I can undesrtand killing the project. Those who want to grind their personal axe, those who hate learning that is not what their parents knew, those just getting their kicks all make the job terrible, and it won't be paid or recognised professionally.
But I'd like to see why it can't be just hived off and given away to anyone interested in making an archive of this.
Maybe it's talking cross-purpose: some are asking for the info to archive, but the owners think it's to keep the project going, which can cause legal and ethical problems for the scientists who put their effort in. But in that case, why not make it part of the state school system, as a resource like text books, etc?

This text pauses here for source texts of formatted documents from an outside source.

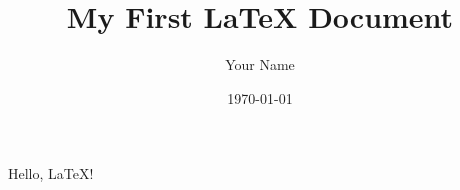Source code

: \documentclass{article}
\title{My First \LaTeX{} Document}
\author{Your Name}
\date{\today}
\begin{document}
    \maketitle
    
    Hello, \LaTeX{}!
\end{document}
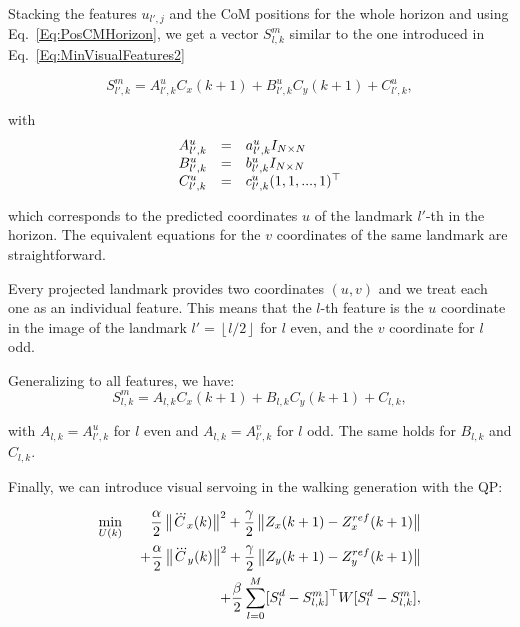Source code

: Stacking the features $u_{l',j}$ and the CoM positions for the whole horizon and using Eq.~\ref{Eq:PosCMHorizon}, we get a vector $S^m_{l,k}$ similar to the one introduced in Eq.~\ref{Eq:MinVisualFeatures2} 

\begin{equation*}
S^m_{l',k} = A^u_{l',k} C_x(k+1) + B^u_{l',k} C_y(k+1) + C_{l',k}^u,
\end{equation*}

with 
$$
\begin{array}{ccl}
A^u_{l',k} &=& a^u_{l',k} I_{N\times N}\\
B^u_{l',k} &=& b^u_{l',k} I_{N\times N}\\
C_{l',k}^u &=& c^u_{l',k} (1,1,...,1)^{\top}
\end{array}
$$

 which corresponds to the predicted coordinates $u$ of the landmark $l'$-th in the horizon.
The equivalent equations for the $v$ coordinates of the same landmark are straightforward.

Every projected landmark provides two coordinates $(u,v)$ and we treat each one as an individual feature. This means that the $l$-th feature is the $u$ coordinate in the image of the landmark $l' = \left \lfloor l/2 \right \rfloor$ for $l$ even, and the $v$ coordinate for $l$ odd.

Generalizing to all features, we have:
\begin{equation}
\label{Eq:FeaturesStacked}
 S^m_{l,k} = A_{l,k} C_x(k+1) + B_{l,k} C_y(k+1) + C_{l,k},
\end{equation}

with $A_{l,k} = A^u_{l',k}$ for $l$ even and $A_{l,k} = A^v_{l',k}$ for $l$ odd. The same holds for $B_{l,k}$ and $C_{l,k}$.

Finally, we can introduce visual servoing in the walking generation with the QP:

\begin{eqnarray*}
\label{Eq:MainQP}
\nonumber
 \min_{U(k)} \; && \dfrac{\alpha}{2} \left\| \dddot{C}_x(k) \right\|^2
 + \dfrac{\gamma}{2} \left\| Z_x(k+1) - Z_x^{ref}(k+1) \right\| \\
 \nonumber
 && + \dfrac{\alpha}{2} \left\| \dddot{C}_y(k) \right\|^2
 + \dfrac{\gamma}{2} \left\| Z_y(k+1) - Z_y^{ref}(k+1) \right\| \\
 \nonumber
 && + \dfrac{\beta}{2} \sum\limits_{l=0}^{M}  [S^d_{l}- S^m_{l,k}]^{\top} W [S^d_{l} - S^m_{l,k}],
\end{eqnarray*}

It would be a lie for me to say I know anything about their project so far or what might be the reasons of shutting it down. But pulling a plug on a repository on the internet absolutely, is baffling to me. From a purely technical standpoint, not to mention academic. While pulling the plug on the answering and support part can be somehow explained and justified... killing the whole server is not. The cost of just leaving the existing database (which can't be really big since it's plain text).. and search engine, sitting on some server is peanuts.. litrelaly.. like 100$ per year.. on a dedicated xeon with 2 TB.. it's like 1k per year... that's less than what a cleaning lady makes in a month.. no disrespect intended.
So it's just unbelivable to me from IT standpoint and 2015... noone needs to man it.. it's just software running on a pc...
In IT terms.. un-plugging a knowledge server which has 20.000 answers on it.. or just copying it to another location (their reply is likewise baffling..moving at this time is not possible.. what does that mean.. it's called "copy *.* -y ".. )... unplugging a server is same as burning down the library.. not closing it down.. since books are still there.. there's just a lock on the door.. burning it down.. since the whole server is gone..
What to me is strange is that a national laboratory would do something like that... ok.. you got financial cuts.. but like I said.. 100$ per year... and budget cuts are no reason to not copy it or give it to some other repository.. .
Already saved for future reference:
The red dwarf does not blow out its outer layers and expose naked core. So I cannot imagine what can warm the red dwarf to ten millions degree (white dwarf temperature) after burning all fuel.
Why do you address that to me?
No answer? You see *I* did not say red dwarf, so your comment about red dwarf stars really doesn't respond to anything I've said.
If you made a mistake, then an apology is the normal thing to do.